Up until then, we could merrily mix and match our terminology, and if we used a phrase such as “EMC for Functional Safety”, no-one got confused because most people knew that the EMC Directive had nothing to do with Functional Safety! (Those who didn’t know this still used to get confused, but it was easy to put them right.)
But after 2014, we have had to be very careful to only use the term “EMC” in the context of complying with regulatory EMC requirements, such as the EMC Directive.
And to never ever use the term “EMC” in the context of Safety risks or Functional Safety risks.
As you can now appreciate, the confusion has all been caused by the new EMC Directive, 2014/30/EU!
References
- K. Armstrong, “Why Do We Need an IEEE EMC Standard on Managing Risks?” in 2016 IEEE EMC Magazine – Volume 5 – Quarter 1, http://ieeexplore.ieee.org/stamp/stamp.jsp?arnumber=7477140
- Davy Pissoort and Keith Armstrong, “Why do we need new standards on reducing Functional Safety risks due to EMI?”, three articles in Safety Systems, the magazine of the Safety-Critical Systems Club (www.scsc.uk), Vol. 27 No. 2, October 2019, SCSC-155, pp17-24
- For many very useful free publications on Functional Safety Risk Assessment by the UK’s Health and Safety Executive (HSE), visit www.hse.gov.uk/pubns and search by “ALARP risk assessment”.
Footnotes
- EMC = Electromagnetic Compatibility: the ability of equipment to function satisfactorily in its electromagnetic environment without introducing intolerable electromagnetic disturbances to other equipment in that environment. (The EMC Directive, 2014/30/EU, Article 3.)
- IEE = The Institution of Electrical Engineers, Savoy Place, London, UK, since 1871.
- IET = The Institution of Engineering and Technology, Savoy Place, London, UK, created by combining the IEE with some other technology Institutions, in 2006.
- IEEE = The Institution of Electrical and Electronic Engineers, New Jersey, USA, since 1884.
- Electromagnetic disturbance: an electromagnetic phenomenon that, in a specified situation, could cause EMI.

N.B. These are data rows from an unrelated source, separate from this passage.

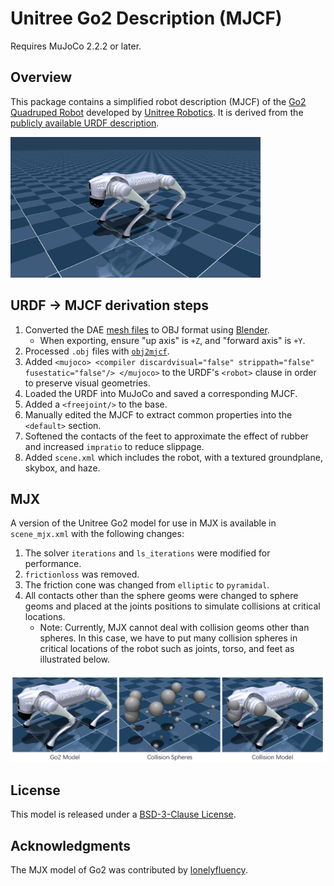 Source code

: # Unitree Go2 Description (MJCF)

Requires MuJoCo 2.2.2 or later.

## Overview

This package contains a simplified robot description (MJCF) of the [Go2
Quadruped Robot](https://www.unitree.com/go2/) developed by [Unitree
Robotics](https://www.unitree.com/). It is derived from the [publicly available
URDF
description](https://github.com/unitreerobotics/unitree_ros/tree/master/robots/go2_description).

<p float="left">
  <img src="go2.png" width="400">
</p>

## URDF → MJCF derivation steps

1. Converted the DAE [mesh
   files](https://github.com/unitreerobotics/unitree_ros/tree/master/robots/go2_description/meshes) to OBJ format using [Blender](https://www.blender.org/).
   - When exporting, ensure "up axis" is `+Z`, and "forward axis" is `+Y`.
2. Processed `.obj` files with [`obj2mjcf`](https://github.com/kevinzakka/obj2mjcf).
3. Added `<mujoco> <compiler discardvisual="false" strippath="false" fusestatic="false"/> </mujoco>` to the URDF's
   `<robot>` clause in order to preserve visual geometries.
4. Loaded the URDF into MuJoCo and saved a corresponding MJCF.
5. Added a `<freejoint/>` to the base.
6. Manually edited the MJCF to extract common properties into the `<default>` section.
7. Softened the contacts of the feet to approximate the effect of rubber and
   increased `impratio` to reduce slippage.
8. Added `scene.xml` which includes the robot, with a textured groundplane, skybox, and haze.

## MJX

A version of the Unitree Go2 model for use in MJX is available in `scene_mjx.xml` with the following changes:

1. The solver `iterations` and `ls_iterations` were modified for performance.
2. `frictionloss` was removed.
3. The friction cone was changed from `elliptic` to `pyramidal`.
4. All contacts other than the sphere geoms were changed to sphere geoms and placed at the joints positions to simulate collisions at critical locations.
   - Note: Currently, MJX cannot deal with collision geoms other than spheres. In this case, we have to put many collision spheres in critical locations of the robot such as joints, torso, and feet as illustrated below.

<p float="left">
  <img src="go2_mjx.png" width="800">
</p>

## License

This model is released under a [BSD-3-Clause License](LICENSE).

## Acknowledgments

The MJX model of Go2 was contributed by [lonelyfluency](https://github.com/lonelyfluency).
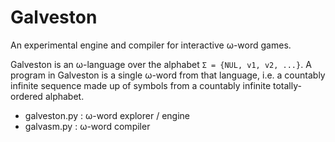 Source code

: # Galveston

An experimental engine and compiler for interactive ω-word games.

Galveston is an ω-language over the alphabet `Σ = {NUL, v1, v2, ...}`. A program in Galveston is a single ω-word from that language,
 i.e. a countably infinite sequence made up of symbols from a countably infinite totally-ordered alphabet.


* galveston.py : ω-word explorer / engine 
* galvasm.py : ω-word compiler

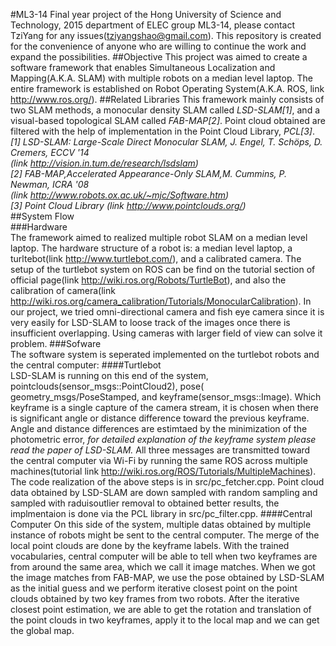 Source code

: #ML3-14
Final year project of the Hong University of Science and Technology, 2015 department of ELEC group ML3-14, please contact TziYang for any issues(tziyangshao@gmail.com). This repository is created for the convenience of anyone who are willing to continue the work and expand the possibilities.
##Objective
This project was aimed to create a software framework that enables Simultaneous Localization and Mapping(A.K.A. SLAM) with multiple robots on a median level laptop. The entire framework is established on Robot Operating System(A.K.A. ROS, link http://www.ros.org/).
##Related Libraries
This framework mainly consists of two SLAM methods, a monocular density SLAM called *LSD-SLAM[1]*, and a visual-based topological SLAM called *FAB-MAP[2]*. Point cloud obtained are filtered with the help of implementation in the Point Cloud Library, *PCL[3]*.  
*[1] LSD-SLAM: Large-Scale Direct Monocular SLAM, J. Engel, T. Schöps, D. Cremers, ECCV '14*  
*(link http://vision.in.tum.de/research/lsdslam)*  
*[2]  FAB-MAP,Accelerated Appearance-Only SLAM,M. Cummins, P. Newman, ICRA '08*  
*(link http://www.robots.ox.ac.uk/~mjc/Software.htm)*  
*[3] Point Cloud Library (link http://www.pointclouds.org/)*  
##System Flow  
###Hardware  
The framework aimed to realized multiple robot SLAM on a median level laptop. The hardware structure of a robot is: a median level laptop, a turltebot(link http://www.turtlebot.com/), and a calibrated camera. The setup of the turtlebot system on ROS can be find on the tutorial section of official page(link http://wiki.ros.org/Robots/TurtleBot), and also the calibration of camera(link http://wiki.ros.org/camera_calibration/Tutorials/MonocularCalibration). In our project, we tried omni-directional camera and fish eye camera since it is very easily for LSD-SLAM to loose track of the images once there is insufficient overlapping. Using cameras with larger field of view can solve it problem.
###Sofware  
The software system is seperated implemented on the turtlebot robots and the central computer:
####Turtlebot  
LSD-SLAM is running on this end of the system, pointclouds(sensor_msgs::PointCloud2), pose( geometry_msgs/PoseStamped, and keyframe(sensor_msgs::Image). Which keyframe is a single capture of the camera stream, it is chosen when there is significant angle or distance difference toward the previous keyframe. Angle and distance differences are estimtaed by the minimization of the photometric error, *for detailed explanation of the keyframe system please read the paper of LSD-SLAM.* All three messages are transmitted toward the central computer via Wi-Fi by running the same ROS across multiple machines(tutorial link http://wiki.ros.org/ROS/Tutorials/MultipleMachines). The code realization of the above steps is in src/pc_fetcher.cpp. Point cloud data obtained by LSD-SLAM are down sampled with random sampling and sampled with raduisoutlier removal to obtained better results, the implmentaion is done via the PCL library in src/pc_filter.cpp.
####Central Computer
On this side of the system, multiple datas obtained by multiple instance of robots might be sent to the central computer. The merge of the local point clouds are done by the keyframe labels. With the trained vocabularies, central computer will be able to tell when two keyframes are from around the same area, which we call it image matches. When we got the image matches from FAB-MAP, we use the pose obtained by LSD-SLAM as the initial guess and we perform iterative closest point on the point clouds obtained by two key frames from two robots. After the iterative closest point estimation, we are able to get the rotation and translation of the point clouds in two keyframes, apply it to the local map and we can get the global map.
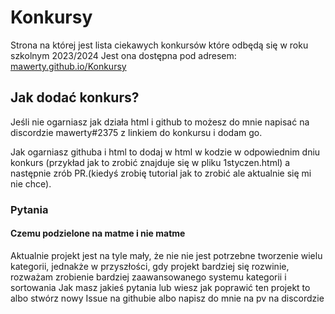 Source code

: # Konkursy

Strona na której jest lista ciekawych konkursów które odbędą się w roku szkolnym 2023/2024
Jest ona dostępna pod adresem: [mawerty.github.io/Konkursy](https://mawerty.github.io/Konkursy/)
## Jak dodać konkurs?

Jeśli nie ogarniasz jak działa html i github to możesz do mnie napisać na discordzie mawerty#2375 z linkiem do konkursu i dodam go.

Jak ogarniasz githuba i html to dodaj w html w kodzie w odpowiednim dniu konkurs (przykład jak to zrobić znajduje się w pliku 1styczen.html) a następnie zrób PR.(kiedyś zrobię tutorial jak to zrobić ale aktualnie się mi nie chce).

### Pytania
#### Czemu podzielone na matme i nie matme
Aktualnie projekt jest na tyle mały, że nie nie jest potrzebne tworzenie wielu kategorii, jednakże w przyszłości, gdy projekt bardziej się rozwinie, rozważam zrobienie bardziej zaawansowanego systemu kategorii i sortowania
Jak masz jakieś pytania lub wiesz jak poprawić ten projekt to albo stwórz nowy Issue na githubie albo napisz do mnie na pv na discordzie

- One in ten million a year – why?
The level of risk of death due to a malfunctioning item of equipment that is considered acceptable for the general population is one in a million per year – in the UK, at least, see [3]. Larger risks of death generally need documented justifications based on the value of the extra lives predicted to be lost (see [3]).
However, there are many reasons why electrical/electronic safety-related equipment might malfunction, and the effects of electromagnetic disturbances is only one of them. So, it is usual in hazard and risk assessments under IEC 61508 or its ‘daughter’ standards to apportion 1/10th of the overall risk of death to EMI causes. Unless, of course, there are specific technical reasons for giving a different apportionment.